--- START ---

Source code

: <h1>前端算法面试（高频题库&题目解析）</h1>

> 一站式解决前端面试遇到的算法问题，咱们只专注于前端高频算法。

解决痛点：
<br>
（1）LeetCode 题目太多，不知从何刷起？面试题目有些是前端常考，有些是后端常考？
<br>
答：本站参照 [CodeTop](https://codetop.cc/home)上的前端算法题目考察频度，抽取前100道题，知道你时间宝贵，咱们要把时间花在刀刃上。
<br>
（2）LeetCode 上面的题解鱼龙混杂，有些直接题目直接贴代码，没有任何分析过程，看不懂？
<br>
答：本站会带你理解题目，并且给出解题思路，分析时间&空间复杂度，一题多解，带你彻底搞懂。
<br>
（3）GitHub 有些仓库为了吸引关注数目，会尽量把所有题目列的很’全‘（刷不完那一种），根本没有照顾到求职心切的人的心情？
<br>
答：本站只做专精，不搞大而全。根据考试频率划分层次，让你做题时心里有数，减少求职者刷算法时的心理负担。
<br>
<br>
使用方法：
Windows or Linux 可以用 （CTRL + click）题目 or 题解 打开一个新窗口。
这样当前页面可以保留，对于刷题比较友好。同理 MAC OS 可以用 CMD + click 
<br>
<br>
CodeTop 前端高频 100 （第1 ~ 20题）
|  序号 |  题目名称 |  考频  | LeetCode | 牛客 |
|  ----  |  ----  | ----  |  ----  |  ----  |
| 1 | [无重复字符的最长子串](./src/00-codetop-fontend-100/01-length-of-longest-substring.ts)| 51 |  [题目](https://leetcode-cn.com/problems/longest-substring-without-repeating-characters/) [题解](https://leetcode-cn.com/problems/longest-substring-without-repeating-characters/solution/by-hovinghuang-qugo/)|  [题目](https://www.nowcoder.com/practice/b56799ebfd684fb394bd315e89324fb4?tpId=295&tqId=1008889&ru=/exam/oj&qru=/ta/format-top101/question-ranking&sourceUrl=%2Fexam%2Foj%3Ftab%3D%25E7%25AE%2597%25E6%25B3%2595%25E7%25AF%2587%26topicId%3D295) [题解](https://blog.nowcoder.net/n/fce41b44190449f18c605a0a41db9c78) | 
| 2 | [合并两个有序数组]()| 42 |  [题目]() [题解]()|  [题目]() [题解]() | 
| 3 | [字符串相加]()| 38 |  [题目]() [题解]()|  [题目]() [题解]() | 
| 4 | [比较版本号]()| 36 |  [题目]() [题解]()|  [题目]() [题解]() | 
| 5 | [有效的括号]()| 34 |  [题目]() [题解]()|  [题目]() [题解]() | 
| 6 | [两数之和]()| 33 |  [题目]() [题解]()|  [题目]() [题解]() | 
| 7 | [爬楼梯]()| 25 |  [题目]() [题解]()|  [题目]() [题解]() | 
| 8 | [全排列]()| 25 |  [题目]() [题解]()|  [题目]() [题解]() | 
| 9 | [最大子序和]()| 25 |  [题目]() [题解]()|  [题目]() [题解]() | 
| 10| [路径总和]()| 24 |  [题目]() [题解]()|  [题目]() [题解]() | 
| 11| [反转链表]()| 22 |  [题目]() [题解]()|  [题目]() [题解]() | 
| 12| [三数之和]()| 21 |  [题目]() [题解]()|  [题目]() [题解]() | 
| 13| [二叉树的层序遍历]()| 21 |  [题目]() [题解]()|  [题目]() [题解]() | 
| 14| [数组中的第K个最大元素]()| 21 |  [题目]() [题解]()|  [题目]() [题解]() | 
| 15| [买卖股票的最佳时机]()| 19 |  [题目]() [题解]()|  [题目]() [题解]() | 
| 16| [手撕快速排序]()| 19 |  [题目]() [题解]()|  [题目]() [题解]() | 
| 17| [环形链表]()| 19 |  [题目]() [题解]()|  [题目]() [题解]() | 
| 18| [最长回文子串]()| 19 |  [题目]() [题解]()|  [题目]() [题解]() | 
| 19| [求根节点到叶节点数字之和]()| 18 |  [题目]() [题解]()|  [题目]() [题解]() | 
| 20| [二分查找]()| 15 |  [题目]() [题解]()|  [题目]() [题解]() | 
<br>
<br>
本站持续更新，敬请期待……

--- END ---

> _DIRECTIONS_:
Using the listing above, pull out all lines that hold the word "click".

> _EXERCISE RESPONSE_:
Windows or Linux 可以用 （CTRL + click）题目 or 题解 打开一个新窗口。
这样当前页面可以保留，对于刷题比较友好。同理 MAC OS 可以用 CMD + click 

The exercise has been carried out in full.